昨年のシンポジュームと全く変わらぬメンバーで、ほとんど同じ発表方式で、シンポジュームも自由討論も進んだ。この一年間にどれ程の成果ができたかとお手並み拝見であった。文化の日にふさわしく良い天気で、講演者の会長・副会長と4人の幹事報告者には失礼と思いながら、庭を眺めながらのweb拝聴であった。
結論から申せば、本当に立派な報告であり、この難しいテーマに畏れることなく真正面から取り上げ勉強されていた。自分の足で歩き、現地を確認し、行政当局へのヒアリング等、少なくともコロナ禍の最中にも拘わらず、大きな成果を上げられた。日本の電々柱や電線網を地中化することによって、どれ程、美しい日本の自然の風景、さらには都市景観、防災やコミュニティ形成に寄与するか。論じるまでもなく、分かっていながら実現しない実態やその理由も事例報告や自由討論でよく理解できた。このテーマは日本の文化・文明史そのものを実にリアルに物語る研究であること。
シンポ終了後に山路幹事が、世話役の皆様と、日本景観学会として、これからも何年かこのテーマで研究しようとの提言されたことに共鳴した。
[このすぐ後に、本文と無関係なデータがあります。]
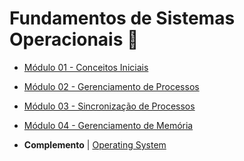 # Fundamentos de Sistemas Operacionais 🧱

- [Módulo 01 - Conceitos Iniciais](modulo-1/)
- [Módulo 02 - Gerenciamento de Processos](modulo-2/)
- [Módulo 03 - Sincronização de Processos](modulo-3/)
- [Módulo 04 - Gerenciamento de Memória](modulo-4/)

- **Complemento** | [Operating System](https://www.youtube.com/watch?v=vBURTt97EkA&list=PLBlnK6fEyqRiVhbXDGLXDk_OQAeuVcp2O)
何故なら2011年の東日本大震災と福島原発事故前までは原発依存型の全電力化とカーボンハーフ対策から、電力会社を中心に電柱・電線の地中化が推進されるものと考え、このテーマは時間とともに解決すると考えていた。しかし、今度の研究成果を聞きながら、大きな間違いであったと気づかされた。電力自由化と共に、発送電分離で、電力線地中化の大方針は消し飛んだ。さらには2030年のカーボンハーフ、2050年のカーボンニュートラルの実現に当たって、多くの地方自治体は再生可能電力に期待し、東京の再生可能電力を東北の洋上風力発電やソーラーに依存する計画。しかし、その送電線の新設とコスト負担が、景観とは無関係に問題になっている。防災やコロナ禍で光通信回線のネットワークをもつ二地域居住のライフスタイルが定着し、山奥の別荘地には自営の電線や電柱が建設されている。土岐会長の基調講演にあった、毎年2万本の電柱が撤去されているに反して、7万本が新設されているとの報告で、内訳を知りたく質問したが、詳細は分からなかった。
ロシアのウクライナ侵攻と欧米のインフレや円安で、日本の電気代が高騰している。こんな状況下にあって、電線の地中化への投資は極めて困難である。それでもやらなければならぬ。随所での事例研究を会員諸兄に期待する次第。